Activity: Please write out the full listing beneath this line exactly, skipping its images.
────────────────
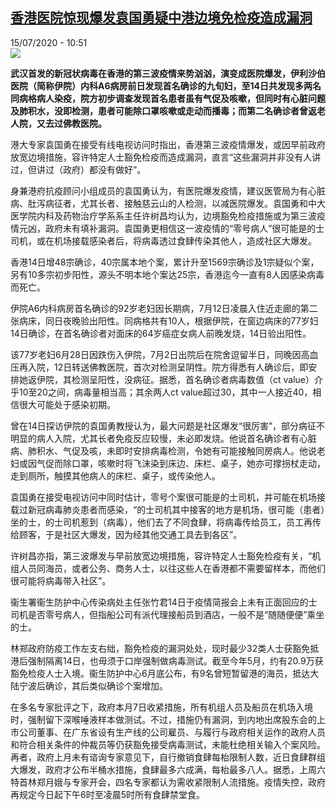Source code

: <!--1594806837000-->
[香港医院惊现爆发袁国勇疑中港边境免检疫造成漏洞](http://www.rfi.fr//cn/%E4%B8%AD%E5%9B%BD/20200715-%E9%A6%99%E6%B8%AF%E5%8C%BB%E9%99%A2%E6%83%8A%E7%8E%B0%E7%88%86%E5%8F%91%E8%A2%81%E5%9B%BD%E5%8B%87%E7%96%91%E4%B8%AD%E6%B8%AF%E8%BE%B9%E5%A2%83%E5%85%8D%E6%A3%80%E7%96%AB%E9%80%A0%E6%88%90%E6%BC%8F%E6%B4%9E)
------

<div>15/07/2020 - 10:51</div><img src="https://s.rfi.fr/media/display/64796992-a59e-11ea-823c-005056a964fe/w:310/p:16x9/2020-06-03T100259Z_386890133_RC2M1H9BYMJ2_RTRMADP_3_HONGKONG-PROTESTS-CARRIE-LAM.JPG"><p><strong>武汉首发的新冠状病毒在香港的第三波疫情来势汹汹，演变成医院爆发，伊利沙伯医院（简称伊院）内科A6病房前日发现首名确诊的九旬妇，至14日共发现多两名同病格病人染疫，院方初步调查发现首名患者虽有气促及咳嗽，但同时有心脏问题及肺积水，没即检测，患者可能除口罩咳嗽或走动而播毒；而第二名确诊者曾返老人院，又去过佛教医院。</strong></p><div class="t-content__body u-clearfix"><div class="m-interstitial"></div><p>港大专家袁国勇在接受有线电视访问时指出，香港第三波疫情爆发，或因早前政府放宽边境措施，容许特定人士豁免检疫而造成漏洞，直言“这些漏洞并非没有人讲过，但讲过（政府）都没有做好”。</p><p>身兼港府抗疫顾问小组成员的袁国勇认为，有医院爆发疫情，建议医管局为有心脏病、肚泻病征者，尤其长者、接触慈云山的人检测，以减医院爆发。袁国勇和中大医学院内科及药物治疗学系系主任许树昌均认为，边境豁免检疫措施或为第三波疫情元凶，政府未有填补漏洞。袁国勇更相信这一波疫情的“零号病人”很可能是的士司机，或在机场接载感染者后，将病毒透过食肆传染其他人，造成社区大爆发。</p><p>香港14日增48宗确诊，40宗属本地个案，累计升至1569宗确诊及1宗疑似个案，另有10多宗初步阳性，源头不明本地个案达25宗，香港迄今一直有8人因感染病毒而死亡。</p><p>伊院A6内科病房首名确诊的92岁老妇因长期病，7月12日凌晨入住近走廊的第二张病床，同日夜晚验出阳性。同病格共有10人，根据伊院，在窗边病床的77岁妇14日确诊，在首名确诊者对面床的64岁癌症女病人前晚发烧，14日验出阳性。</p><p>该77岁老妇6月28日因跌伤入伊院，7月2日出院后在院舍逗留半日，同晚因高血压再入院，12日转送佛教医院，首次对检测呈阴性。院方得悉有人确诊后，即安排她返伊院，其检测呈阳性，没病征。据悉，首名确诊者病毒数值（ct value）介乎10至20之间，病毒量相当高；其余两人ct value超过30，其中一人接近40，相信很大可能处于感染初期。</p><p>曾在14日探访伊院的袁国勇教授认为，最大问题是社区爆发“很厉害”，部分病征不明显的病人入院，尤其长者免疫反应较慢，未必即发烧。他说首名确诊者有心脏病、肺积水、气促及咳，未即时安排病毒检测，令她有可能接触同房病人。他说老妇或因气促而除口罩，咳嗽时将飞沫染到床边、床栏、桌子，她亦可撑拐杖走动，走到厕所，触摸其他病人的床栏、桌子，或传染他人。</p><p>袁国勇在接受电视访问中同时估计，零号个案很可能是的士司机，并可能在机场接载过新冠病毒肺炎患者而感染，“的士司机其中接客的地方是机场，很可能（患者）坐的士，的士司机惹到（病毒），他们去了不同食肆，将病毒传给员工，员工再传给顾客，于是社区大爆发，因为经其他交通工具去到各区”。</p><p>许树昌亦指，第三波爆发与早前放宽边境措施，容许特定人士豁免检疫有关，“机组人员同海员，或者公务、商务人士，以往这些人在香港都不需要留样本，而他们很可能将病毒带入社区”。</p><p>衞生署衞生防护中心传染病处主任张竹君14日于疫情简报会上未有正面回应的士司机是否零号病人，但指船公司有派代理接船员到酒店，一般不是“随随便便”乘坐的士。</p><p>林郑政府防疫工作左支右绌，豁免检疫的漏洞处处，现时最少32类人士获豁免抵港后强制隔离14日，也毋须于口岸强制做病毒测试。截至今年5月，约有20.9万获豁免检疫人士入境。衞生防护中心6月底公布，有9名曾短暂留港的海员，抵达大陆宁波后确诊，其后类似确诊个案增加。</p><p>在多名专家批评之下，政府本月7日收紧措施，所有机组人员及船员在机场入境时，强制留下深喉唾液样本做测试。不过，措施仍有漏洞，到内地出席股东会的上市公司董事、在广东省设有生产线的公司雇员、与履行与政府相关运作的政府人员和符合相关条件的仲裁员等仍获豁免接受病毒测试，未能杜绝相关输入个案风险。再者，政府上月未有谘询专家意见下，自行撤销食肆每枱限制人数，近日食肆群组大爆发，政府才公布半桶水措施，食肆最多六成满，每枱最多八人。据悉，上周六特首林郑月娥与专家开会，四名专家都认为需收紧限制人流措施。疫情失控，政府再规定今日起下午6时至凌晨5时所有食肆禁堂食。</p><div class="o-self-promo o-self-promo--nl o-self-promo--hidden" data-selfpromo-newsletter></div><div class="o-self-promo o-self-promo--app o-self-promo--hidden" data-selfpromo-app></div></div>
────────────────
Result:
Source code

: <!--1594806837000-->
[香港医院惊现爆发袁国勇疑中港边境免检疫造成漏洞](http://www.rfi.fr//cn/%E4%B8%AD%E5%9B%BD/20200715-%E9%A6%99%E6%B8%AF%E5%8C%BB%E9%99%A2%E6%83%8A%E7%8E%B0%E7%88%86%E5%8F%91%E8%A2%81%E5%9B%BD%E5%8B%87%E7%96%91%E4%B8%AD%E6%B8%AF%E8%BE%B9%E5%A2%83%E5%85%8D%E6%A3%80%E7%96%AB%E9%80%A0%E6%88%90%E6%BC%8F%E6%B4%9E)
------

<div>15/07/2020 - 10:51</div><img src="https://s.rfi.fr/media/display/64796992-a59e-11ea-823c-005056a964fe/w:310/p:16x9/2020-06-03T100259Z_386890133_RC2M1H9BYMJ2_RTRMADP_3_HONGKONG-PROTESTS-CARRIE-LAM.JPG"><p><strong>武汉首发的新冠状病毒在香港的第三波疫情来势汹汹，演变成医院爆发，伊利沙伯医院（简称伊院）内科A6病房前日发现首名确诊的九旬妇，至14日共发现多两名同病格病人染疫，院方初步调查发现首名患者虽有气促及咳嗽，但同时有心脏问题及肺积水，没即检测，患者可能除口罩咳嗽或走动而播毒；而第二名确诊者曾返老人院，又去过佛教医院。</strong></p><div class="t-content__body u-clearfix"><div class="m-interstitial"></div><p>港大专家袁国勇在接受有线电视访问时指出，香港第三波疫情爆发，或因早前政府放宽边境措施，容许特定人士豁免检疫而造成漏洞，直言“这些漏洞并非没有人讲过，但讲过（政府）都没有做好”。</p><p>身兼港府抗疫顾问小组成员的袁国勇认为，有医院爆发疫情，建议医管局为有心脏病、肚泻病征者，尤其长者、接触慈云山的人检测，以减医院爆发。袁国勇和中大医学院内科及药物治疗学系系主任许树昌均认为，边境豁免检疫措施或为第三波疫情元凶，政府未有填补漏洞。袁国勇更相信这一波疫情的“零号病人”很可能是的士司机，或在机场接载感染者后，将病毒透过食肆传染其他人，造成社区大爆发。</p><p>香港14日增48宗确诊，40宗属本地个案，累计升至1569宗确诊及1宗疑似个案，另有10多宗初步阳性，源头不明本地个案达25宗，香港迄今一直有8人因感染病毒而死亡。</p><p>伊院A6内科病房首名确诊的92岁老妇因长期病，7月12日凌晨入住近走廊的第二张病床，同日夜晚验出阳性。同病格共有10人，根据伊院，在窗边病床的77岁妇14日确诊，在首名确诊者对面床的64岁癌症女病人前晚发烧，14日验出阳性。</p><p>该77岁老妇6月28日因跌伤入伊院，7月2日出院后在院舍逗留半日，同晚因高血压再入院，12日转送佛教医院，首次对检测呈阴性。院方得悉有人确诊后，即安排她返伊院，其检测呈阳性，没病征。据悉，首名确诊者病毒数值（ct value）介乎10至20之间，病毒量相当高；其余两人ct value超过30，其中一人接近40，相信很大可能处于感染初期。</p><p>曾在14日探访伊院的袁国勇教授认为，最大问题是社区爆发“很厉害”，部分病征不明显的病人入院，尤其长者免疫反应较慢，未必即发烧。他说首名确诊者有心脏病、肺积水、气促及咳，未即时安排病毒检测，令她有可能接触同房病人。他说老妇或因气促而除口罩，咳嗽时将飞沫染到床边、床栏、桌子，她亦可撑拐杖走动，走到厕所，触摸其他病人的床栏、桌子，或传染他人。</p><p>袁国勇在接受电视访问中同时估计，零号个案很可能是的士司机，并可能在机场接载过新冠病毒肺炎患者而感染，“的士司机其中接客的地方是机场，很可能（患者）坐的士，的士司机惹到（病毒），他们去了不同食肆，将病毒传给员工，员工再传给顾客，于是社区大爆发，因为经其他交通工具去到各区”。</p><p>许树昌亦指，第三波爆发与早前放宽边境措施，容许特定人士豁免检疫有关，“机组人员同海员，或者公务、商务人士，以往这些人在香港都不需要留样本，而他们很可能将病毒带入社区”。</p><p>衞生署衞生防护中心传染病处主任张竹君14日于疫情简报会上未有正面回应的士司机是否零号病人，但指船公司有派代理接船员到酒店，一般不是“随随便便”乘坐的士。</p><p>林郑政府防疫工作左支右绌，豁免检疫的漏洞处处，现时最少32类人士获豁免抵港后强制隔离14日，也毋须于口岸强制做病毒测试。截至今年5月，约有20.9万获豁免检疫人士入境。衞生防护中心6月底公布，有9名曾短暂留港的海员，抵达大陆宁波后确诊，其后类似确诊个案增加。</p><p>在多名专家批评之下，政府本月7日收紧措施，所有机组人员及船员在机场入境时，强制留下深喉唾液样本做测试。不过，措施仍有漏洞，到内地出席股东会的上市公司董事、在广东省设有生产线的公司雇员、与履行与政府相关运作的政府人员和符合相关条件的仲裁员等仍获豁免接受病毒测试，未能杜绝相关输入个案风险。再者，政府上月未有谘询专家意见下，自行撤销食肆每枱限制人数，近日食肆群组大爆发，政府才公布半桶水措施，食肆最多六成满，每枱最多八人。据悉，上周六特首林郑月娥与专家开会，四名专家都认为需收紧限制人流措施。疫情失控，政府再规定今日起下午6时至凌晨5时所有食肆禁堂食。</p><div class="o-self-promo o-self-promo--nl o-self-promo--hidden" data-selfpromo-newsletter></div><div class="o-self-promo o-self-promo--app o-self-promo--hidden" data-selfpromo-app></div></div>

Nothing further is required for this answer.